### Work instructions
Tally the lines containing "reward" in this data. Respond with the tally alone.

── Exercise materials ──

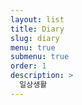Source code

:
 ```yaml
---
layout: list
title: Diary
slug: diary
menu: true
submenu: true
order: 1
description: >
  일상생활
---
```

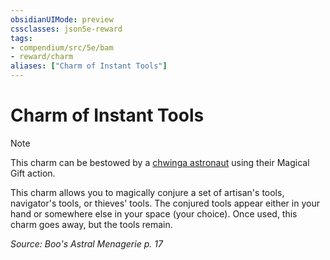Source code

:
 ```yaml
---
obsidianUIMode: preview
cssclasses: json5e-reward
tags:
- compendium/src/5e/bam
- reward/charm
aliases: ["Charm of Instant Tools"]
---
```

# Charm of Instant Tools

> [!note]
> This charm can be bestowed by a [chwinga astronaut](2-Mechanics/CLI/bestiary/elemental/chwinga-astronaut-bam.md) using their Magical Gift action.

This charm allows you to magically conjure a set of artisan's tools, navigator's tools, or thieves' tools. The conjured tools appear either in your hand or somewhere else in your space (your choice). Once used, this charm goes away, but the tools remain.

*Source: Boo's Astral Menagerie p. 17*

───

### Written answer
2